Friday, April 13, 2018

inner child vs. adult self (aka "How are you keeping yourself sick?")

sickness,
dis-ease.

illness.

delusions,
grandiosity.

mania. 

pain...
pleasure:

pleasure pain.

pleasure...
pain:

pain pleasure.

When the pain has become so familiar, it masquerades itself as the Light (but that is the biggest illusion of them all).

When the real resolution, the true solution is within arm's length, it necessitates just a step at a time of courage, bravery, willingness.

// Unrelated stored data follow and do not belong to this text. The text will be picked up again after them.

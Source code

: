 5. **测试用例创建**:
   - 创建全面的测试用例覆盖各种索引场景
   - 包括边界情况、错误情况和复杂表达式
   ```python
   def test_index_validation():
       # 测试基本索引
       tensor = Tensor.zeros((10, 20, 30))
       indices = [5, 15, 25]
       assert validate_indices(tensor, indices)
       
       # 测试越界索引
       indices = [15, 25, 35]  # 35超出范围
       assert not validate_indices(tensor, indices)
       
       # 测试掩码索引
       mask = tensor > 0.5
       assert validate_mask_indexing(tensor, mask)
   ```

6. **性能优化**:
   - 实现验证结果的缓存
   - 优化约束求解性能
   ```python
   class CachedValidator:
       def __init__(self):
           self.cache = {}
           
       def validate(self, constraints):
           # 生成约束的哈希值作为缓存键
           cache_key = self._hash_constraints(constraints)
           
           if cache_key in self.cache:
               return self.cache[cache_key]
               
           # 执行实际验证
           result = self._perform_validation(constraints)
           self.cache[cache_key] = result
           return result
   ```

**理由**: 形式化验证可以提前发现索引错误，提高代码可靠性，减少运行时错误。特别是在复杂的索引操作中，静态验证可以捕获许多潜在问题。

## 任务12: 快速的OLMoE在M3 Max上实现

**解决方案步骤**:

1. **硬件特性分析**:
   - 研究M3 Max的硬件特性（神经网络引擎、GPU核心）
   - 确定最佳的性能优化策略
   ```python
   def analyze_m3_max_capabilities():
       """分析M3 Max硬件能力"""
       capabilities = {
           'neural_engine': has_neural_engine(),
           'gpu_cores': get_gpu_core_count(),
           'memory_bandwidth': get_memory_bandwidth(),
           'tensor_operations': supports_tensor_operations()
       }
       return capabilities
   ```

However, the dis-ease stays in motion by avoiding honesty, ignoring open-mindedness, and shooting off the will: the power source.

melody

In secret,
in shadow--

between the fluttering
wings of my heart song--

is where my poems hide.

They ferment to the orchestral waves and vibrations of the storm--inside and out--and they rage against the dark night of the soul.

...and yet:

a new day always dawns
as the sun also rises,

and the precious poems regain their center, their composure--
finding balance in the spotlight and letting their emotions overflow, fully and steadily.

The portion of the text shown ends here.